• ASSIGNMENT
Take the entries below and print, exactly, the stretch from the line containing "and Anderson, 1981)." through the line containing "actual wave propagation.\\[5pt]", both included.
(EXCERPTED DATA begins)
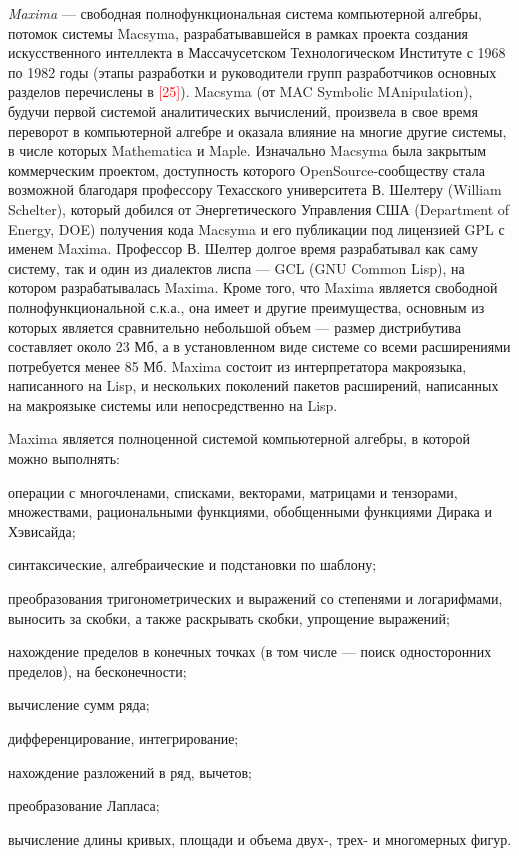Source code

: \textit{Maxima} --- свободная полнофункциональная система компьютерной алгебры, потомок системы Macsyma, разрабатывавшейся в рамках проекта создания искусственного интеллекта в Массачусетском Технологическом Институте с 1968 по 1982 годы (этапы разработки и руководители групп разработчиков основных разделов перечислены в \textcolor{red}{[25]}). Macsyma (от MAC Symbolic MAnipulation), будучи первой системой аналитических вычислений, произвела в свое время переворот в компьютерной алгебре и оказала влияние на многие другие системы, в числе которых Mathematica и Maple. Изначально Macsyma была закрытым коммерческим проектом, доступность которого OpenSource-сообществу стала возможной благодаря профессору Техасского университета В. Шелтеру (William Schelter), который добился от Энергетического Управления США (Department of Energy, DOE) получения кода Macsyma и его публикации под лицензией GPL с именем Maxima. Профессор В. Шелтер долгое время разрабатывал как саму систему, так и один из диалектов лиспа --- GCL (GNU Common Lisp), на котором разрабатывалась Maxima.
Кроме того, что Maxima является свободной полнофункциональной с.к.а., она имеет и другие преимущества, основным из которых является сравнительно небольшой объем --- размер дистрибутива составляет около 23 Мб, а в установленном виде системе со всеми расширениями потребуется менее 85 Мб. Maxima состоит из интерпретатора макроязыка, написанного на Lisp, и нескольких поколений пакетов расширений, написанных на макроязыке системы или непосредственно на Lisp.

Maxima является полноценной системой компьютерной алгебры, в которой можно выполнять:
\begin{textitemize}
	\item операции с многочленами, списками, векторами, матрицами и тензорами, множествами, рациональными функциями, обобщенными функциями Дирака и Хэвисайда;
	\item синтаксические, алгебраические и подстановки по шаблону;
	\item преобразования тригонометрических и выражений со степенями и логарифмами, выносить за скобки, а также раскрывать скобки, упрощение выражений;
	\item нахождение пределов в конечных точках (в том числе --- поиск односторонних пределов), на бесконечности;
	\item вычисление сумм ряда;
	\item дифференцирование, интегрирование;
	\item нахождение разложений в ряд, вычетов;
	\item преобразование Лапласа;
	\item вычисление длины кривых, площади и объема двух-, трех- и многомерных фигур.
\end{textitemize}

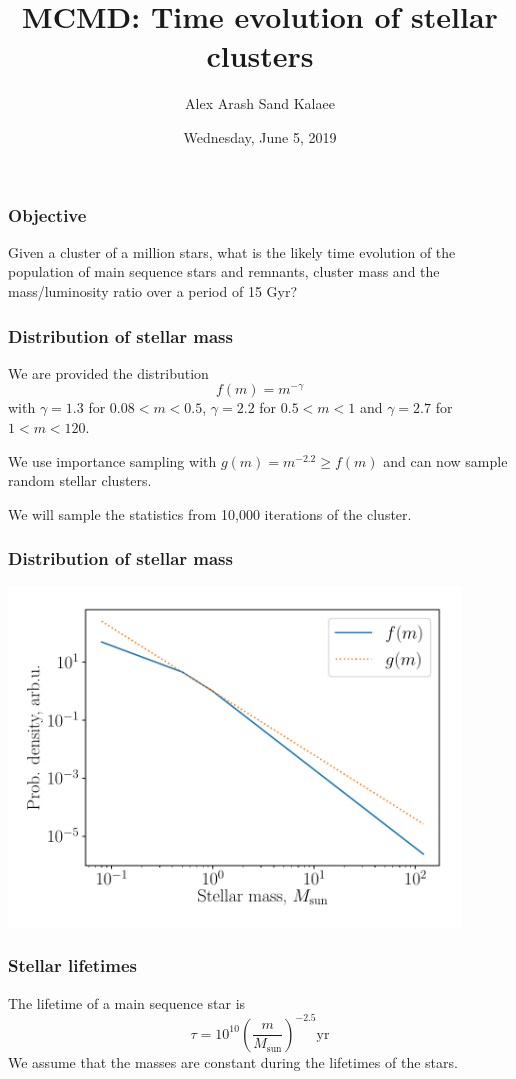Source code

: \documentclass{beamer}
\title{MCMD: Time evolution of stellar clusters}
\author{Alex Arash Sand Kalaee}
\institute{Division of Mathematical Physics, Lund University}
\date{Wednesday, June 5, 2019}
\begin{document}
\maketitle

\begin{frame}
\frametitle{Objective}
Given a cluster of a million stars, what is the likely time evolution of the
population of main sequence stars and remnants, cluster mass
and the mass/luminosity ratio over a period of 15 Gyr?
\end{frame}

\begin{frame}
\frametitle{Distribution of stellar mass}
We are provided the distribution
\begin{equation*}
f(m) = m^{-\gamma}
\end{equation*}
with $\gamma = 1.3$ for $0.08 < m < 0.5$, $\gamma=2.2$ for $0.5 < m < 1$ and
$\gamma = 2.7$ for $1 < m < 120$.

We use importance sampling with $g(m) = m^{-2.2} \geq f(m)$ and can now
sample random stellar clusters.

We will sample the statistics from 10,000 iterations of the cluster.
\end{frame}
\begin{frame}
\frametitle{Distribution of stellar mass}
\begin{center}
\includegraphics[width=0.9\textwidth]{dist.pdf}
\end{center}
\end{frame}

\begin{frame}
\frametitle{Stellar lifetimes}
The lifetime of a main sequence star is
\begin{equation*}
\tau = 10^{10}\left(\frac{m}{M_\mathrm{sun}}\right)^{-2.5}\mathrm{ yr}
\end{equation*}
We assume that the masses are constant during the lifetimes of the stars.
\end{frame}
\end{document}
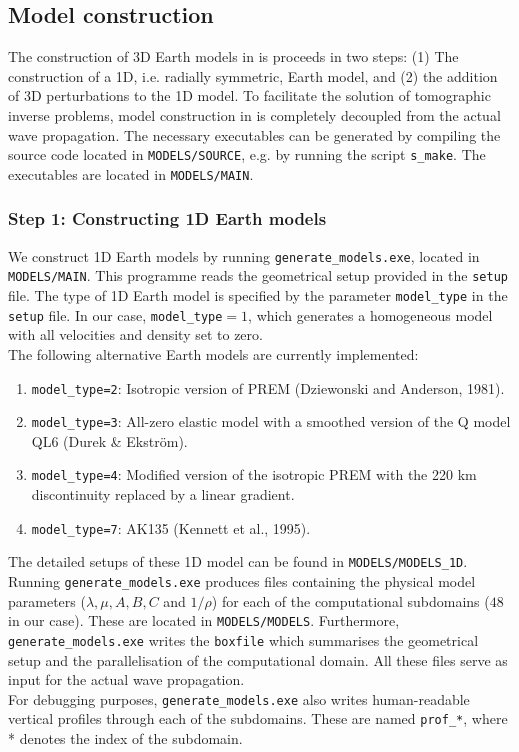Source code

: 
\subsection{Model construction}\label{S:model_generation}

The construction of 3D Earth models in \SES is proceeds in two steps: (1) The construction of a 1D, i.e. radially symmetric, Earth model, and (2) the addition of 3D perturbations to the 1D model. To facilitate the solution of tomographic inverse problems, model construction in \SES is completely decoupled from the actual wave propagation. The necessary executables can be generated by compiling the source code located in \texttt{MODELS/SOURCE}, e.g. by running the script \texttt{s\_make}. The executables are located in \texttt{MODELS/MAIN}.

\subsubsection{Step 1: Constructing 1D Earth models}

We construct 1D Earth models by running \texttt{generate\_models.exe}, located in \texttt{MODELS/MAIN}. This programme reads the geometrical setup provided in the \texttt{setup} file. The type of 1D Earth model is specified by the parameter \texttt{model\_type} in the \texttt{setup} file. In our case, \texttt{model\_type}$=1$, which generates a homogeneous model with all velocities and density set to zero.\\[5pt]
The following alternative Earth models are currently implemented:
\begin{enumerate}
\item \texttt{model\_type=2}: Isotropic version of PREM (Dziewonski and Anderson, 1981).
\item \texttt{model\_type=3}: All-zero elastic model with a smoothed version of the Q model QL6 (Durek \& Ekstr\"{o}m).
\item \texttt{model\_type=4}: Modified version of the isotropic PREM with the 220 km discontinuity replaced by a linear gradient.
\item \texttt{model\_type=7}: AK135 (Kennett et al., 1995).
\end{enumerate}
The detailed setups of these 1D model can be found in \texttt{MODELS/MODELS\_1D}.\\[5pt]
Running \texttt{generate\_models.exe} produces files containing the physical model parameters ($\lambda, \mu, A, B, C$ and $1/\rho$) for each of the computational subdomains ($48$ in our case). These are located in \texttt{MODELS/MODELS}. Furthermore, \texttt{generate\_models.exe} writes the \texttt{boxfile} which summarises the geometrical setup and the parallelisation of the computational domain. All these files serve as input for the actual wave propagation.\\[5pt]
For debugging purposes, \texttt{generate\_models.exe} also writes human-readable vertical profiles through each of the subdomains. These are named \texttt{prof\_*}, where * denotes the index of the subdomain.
(EXCERPTED DATA ends)
(EXCERPTED DATA begins)
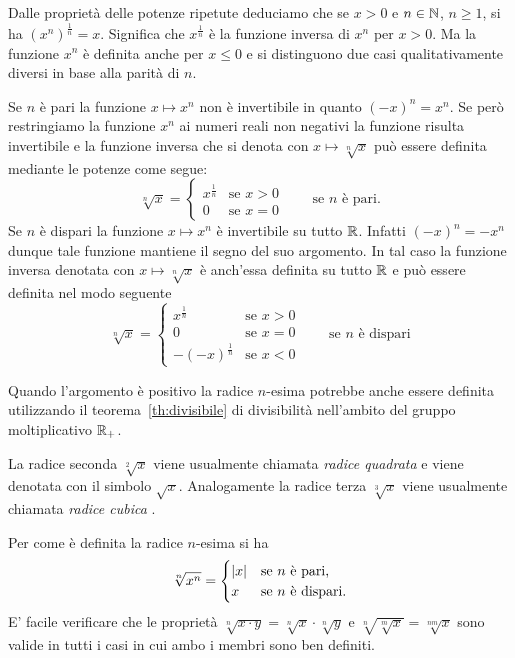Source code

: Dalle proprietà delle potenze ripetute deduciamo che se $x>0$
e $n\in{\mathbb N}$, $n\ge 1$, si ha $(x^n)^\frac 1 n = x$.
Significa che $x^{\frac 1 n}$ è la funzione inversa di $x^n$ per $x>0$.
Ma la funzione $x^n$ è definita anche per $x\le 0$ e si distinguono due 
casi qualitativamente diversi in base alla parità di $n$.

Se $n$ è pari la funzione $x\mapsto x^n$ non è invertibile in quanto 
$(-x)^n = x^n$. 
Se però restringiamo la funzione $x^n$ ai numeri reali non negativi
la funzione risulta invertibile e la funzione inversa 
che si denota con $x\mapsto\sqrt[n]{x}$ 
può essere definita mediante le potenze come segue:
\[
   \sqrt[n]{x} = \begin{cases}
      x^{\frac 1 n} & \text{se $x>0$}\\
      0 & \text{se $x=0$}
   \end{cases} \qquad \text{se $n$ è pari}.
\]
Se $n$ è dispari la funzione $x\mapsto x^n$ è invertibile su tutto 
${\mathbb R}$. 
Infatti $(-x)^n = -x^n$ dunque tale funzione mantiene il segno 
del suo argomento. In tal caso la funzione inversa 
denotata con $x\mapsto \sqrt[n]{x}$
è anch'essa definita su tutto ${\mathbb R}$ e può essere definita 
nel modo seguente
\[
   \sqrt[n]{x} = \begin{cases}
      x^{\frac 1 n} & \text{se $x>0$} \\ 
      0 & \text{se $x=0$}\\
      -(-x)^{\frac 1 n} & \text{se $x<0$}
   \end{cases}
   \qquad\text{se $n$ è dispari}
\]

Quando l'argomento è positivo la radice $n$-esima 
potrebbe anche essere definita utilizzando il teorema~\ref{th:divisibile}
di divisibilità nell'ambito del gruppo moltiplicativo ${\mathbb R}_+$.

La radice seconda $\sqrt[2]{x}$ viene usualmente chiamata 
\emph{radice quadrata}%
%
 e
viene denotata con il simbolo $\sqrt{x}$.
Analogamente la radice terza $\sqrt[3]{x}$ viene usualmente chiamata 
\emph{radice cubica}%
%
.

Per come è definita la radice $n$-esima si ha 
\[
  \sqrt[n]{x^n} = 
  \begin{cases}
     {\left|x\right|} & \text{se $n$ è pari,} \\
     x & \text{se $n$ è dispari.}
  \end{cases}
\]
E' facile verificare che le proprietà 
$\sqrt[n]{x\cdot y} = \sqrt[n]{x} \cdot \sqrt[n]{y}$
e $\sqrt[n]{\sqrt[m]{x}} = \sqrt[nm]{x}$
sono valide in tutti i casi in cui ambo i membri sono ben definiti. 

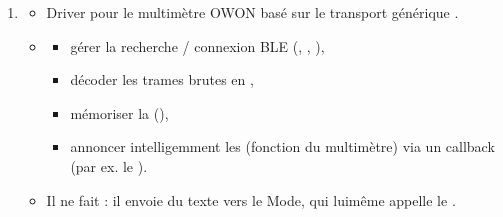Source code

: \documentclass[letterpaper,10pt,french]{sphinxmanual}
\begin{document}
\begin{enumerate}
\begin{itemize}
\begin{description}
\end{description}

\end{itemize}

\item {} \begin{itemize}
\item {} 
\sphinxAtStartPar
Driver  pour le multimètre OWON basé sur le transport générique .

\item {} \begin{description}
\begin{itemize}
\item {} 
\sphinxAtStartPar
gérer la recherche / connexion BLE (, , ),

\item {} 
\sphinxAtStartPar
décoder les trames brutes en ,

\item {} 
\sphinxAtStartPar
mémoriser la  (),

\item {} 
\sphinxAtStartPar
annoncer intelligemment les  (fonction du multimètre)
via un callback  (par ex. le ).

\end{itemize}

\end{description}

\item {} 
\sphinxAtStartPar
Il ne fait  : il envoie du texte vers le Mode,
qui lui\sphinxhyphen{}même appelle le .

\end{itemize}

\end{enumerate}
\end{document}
(EXCERPTED DATA ends)
(EXCERPTED DATA begins)
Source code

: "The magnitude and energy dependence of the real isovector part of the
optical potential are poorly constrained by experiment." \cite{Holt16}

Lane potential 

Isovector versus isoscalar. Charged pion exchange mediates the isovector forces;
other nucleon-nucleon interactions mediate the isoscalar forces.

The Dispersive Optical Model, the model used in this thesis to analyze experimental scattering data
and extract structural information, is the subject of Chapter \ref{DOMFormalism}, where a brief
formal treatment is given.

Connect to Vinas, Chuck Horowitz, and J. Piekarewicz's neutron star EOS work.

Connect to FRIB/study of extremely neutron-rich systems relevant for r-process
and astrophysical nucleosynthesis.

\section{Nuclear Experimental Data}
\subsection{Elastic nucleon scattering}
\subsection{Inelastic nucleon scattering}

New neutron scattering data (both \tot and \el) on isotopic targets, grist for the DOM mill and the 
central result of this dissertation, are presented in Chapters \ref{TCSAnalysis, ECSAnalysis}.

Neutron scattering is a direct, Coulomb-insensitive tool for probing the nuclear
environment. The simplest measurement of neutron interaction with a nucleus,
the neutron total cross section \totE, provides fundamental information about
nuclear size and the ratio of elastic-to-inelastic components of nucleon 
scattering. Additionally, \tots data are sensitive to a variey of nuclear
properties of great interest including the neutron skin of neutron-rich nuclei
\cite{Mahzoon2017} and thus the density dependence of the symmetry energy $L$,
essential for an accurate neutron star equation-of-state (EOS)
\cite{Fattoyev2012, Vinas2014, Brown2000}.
(EXCERPTED DATA ends)
• RESPONSE
\item \texttt{model\_type=2}: Isotropic version of PREM (Dziewonski and Anderson, 1981).
\item \texttt{model\_type=3}: All-zero elastic model with a smoothed version of the Q model QL6 (Durek \& Ekstr\"{o}m).
\item \texttt{model\_type=4}: Modified version of the isotropic PREM with the 220 km discontinuity replaced by a linear gradient.
\item \texttt{model\_type=7}: AK135 (Kennett et al., 1995).
\end{enumerate}
The detailed setups of these 1D model can be found in \texttt{MODELS/MODELS\_1D}.\\[5pt]
Running \texttt{generate\_models.exe} produces files containing the physical model parameters ($\lambda, \mu, A, B, C$ and $1/\rho$) for each of the computational subdomains ($48$ in our case). These are located in \texttt{MODELS/MODELS}. Furthermore, \texttt{generate\_models.exe} writes the \texttt{boxfile} which summarises the geometrical setup and the parallelisation of the computational domain. All these files serve as input for the actual wave propagation.\\[5pt]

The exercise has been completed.